Exercise description: Search the records for the string "based", and show each line where it appears.

Saved data entries
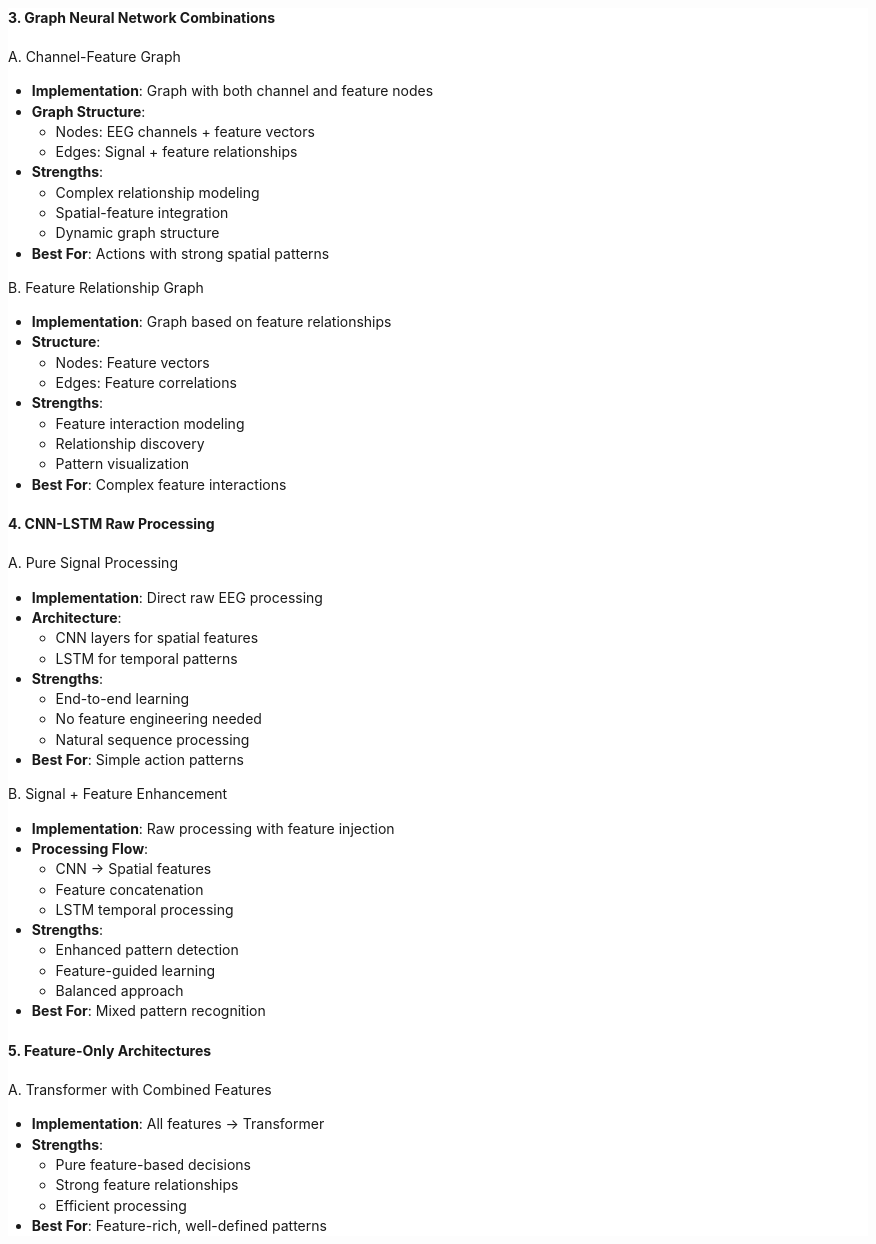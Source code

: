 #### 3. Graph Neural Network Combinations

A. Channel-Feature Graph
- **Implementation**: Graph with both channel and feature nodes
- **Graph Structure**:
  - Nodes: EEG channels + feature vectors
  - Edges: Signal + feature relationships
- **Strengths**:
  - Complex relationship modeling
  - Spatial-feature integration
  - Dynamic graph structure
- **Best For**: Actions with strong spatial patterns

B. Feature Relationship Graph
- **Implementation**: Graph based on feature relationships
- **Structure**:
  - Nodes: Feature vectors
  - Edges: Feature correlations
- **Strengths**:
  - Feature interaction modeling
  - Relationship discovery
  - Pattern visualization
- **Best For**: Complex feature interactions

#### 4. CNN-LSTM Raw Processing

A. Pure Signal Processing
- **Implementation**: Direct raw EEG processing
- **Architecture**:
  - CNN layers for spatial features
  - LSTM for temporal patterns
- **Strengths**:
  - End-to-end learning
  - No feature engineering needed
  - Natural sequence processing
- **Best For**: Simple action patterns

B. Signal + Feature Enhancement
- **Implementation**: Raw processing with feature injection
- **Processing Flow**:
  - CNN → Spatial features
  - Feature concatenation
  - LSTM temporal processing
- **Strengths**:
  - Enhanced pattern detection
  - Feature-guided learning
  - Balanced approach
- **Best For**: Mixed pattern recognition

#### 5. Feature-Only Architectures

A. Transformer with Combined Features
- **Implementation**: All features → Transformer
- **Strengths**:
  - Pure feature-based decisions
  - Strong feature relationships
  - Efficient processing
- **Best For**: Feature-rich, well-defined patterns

--

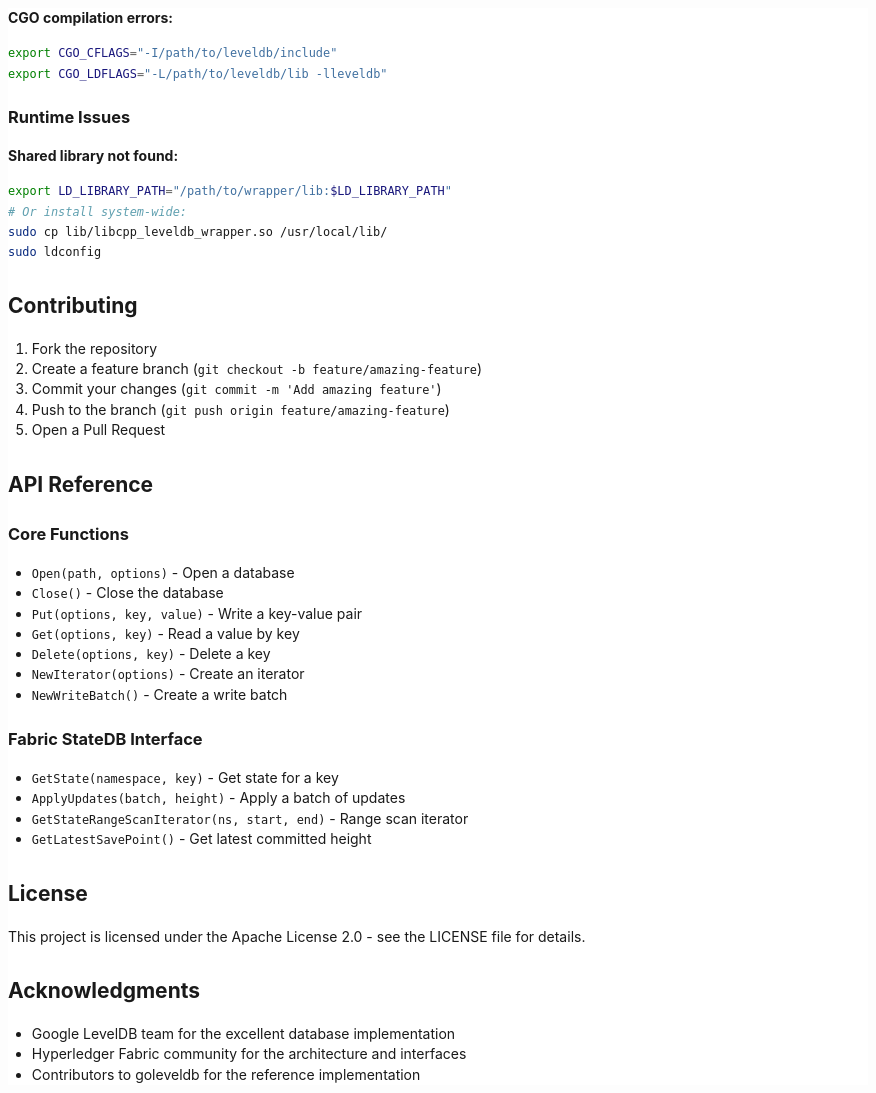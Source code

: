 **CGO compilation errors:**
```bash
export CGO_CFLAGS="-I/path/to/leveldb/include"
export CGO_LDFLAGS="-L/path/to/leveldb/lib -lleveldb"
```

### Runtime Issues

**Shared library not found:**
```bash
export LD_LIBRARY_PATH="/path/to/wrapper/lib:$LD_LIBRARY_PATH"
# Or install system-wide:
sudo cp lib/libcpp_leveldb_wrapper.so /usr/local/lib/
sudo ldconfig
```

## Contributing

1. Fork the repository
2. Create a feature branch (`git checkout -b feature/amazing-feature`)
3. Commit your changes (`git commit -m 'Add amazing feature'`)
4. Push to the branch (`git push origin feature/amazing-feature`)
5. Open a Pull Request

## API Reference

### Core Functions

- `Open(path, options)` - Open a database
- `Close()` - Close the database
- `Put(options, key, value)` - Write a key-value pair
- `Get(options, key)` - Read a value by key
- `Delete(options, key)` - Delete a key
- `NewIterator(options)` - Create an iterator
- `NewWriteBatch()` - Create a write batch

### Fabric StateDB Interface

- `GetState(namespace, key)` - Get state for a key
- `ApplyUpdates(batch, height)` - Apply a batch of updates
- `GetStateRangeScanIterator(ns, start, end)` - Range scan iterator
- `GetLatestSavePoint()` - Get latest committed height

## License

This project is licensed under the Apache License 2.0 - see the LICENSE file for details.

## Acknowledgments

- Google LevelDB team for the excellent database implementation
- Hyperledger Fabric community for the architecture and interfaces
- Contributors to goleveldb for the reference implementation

Worked solution:
- **Implementation**: Graph based on feature relationships
  - Pure feature-based decisions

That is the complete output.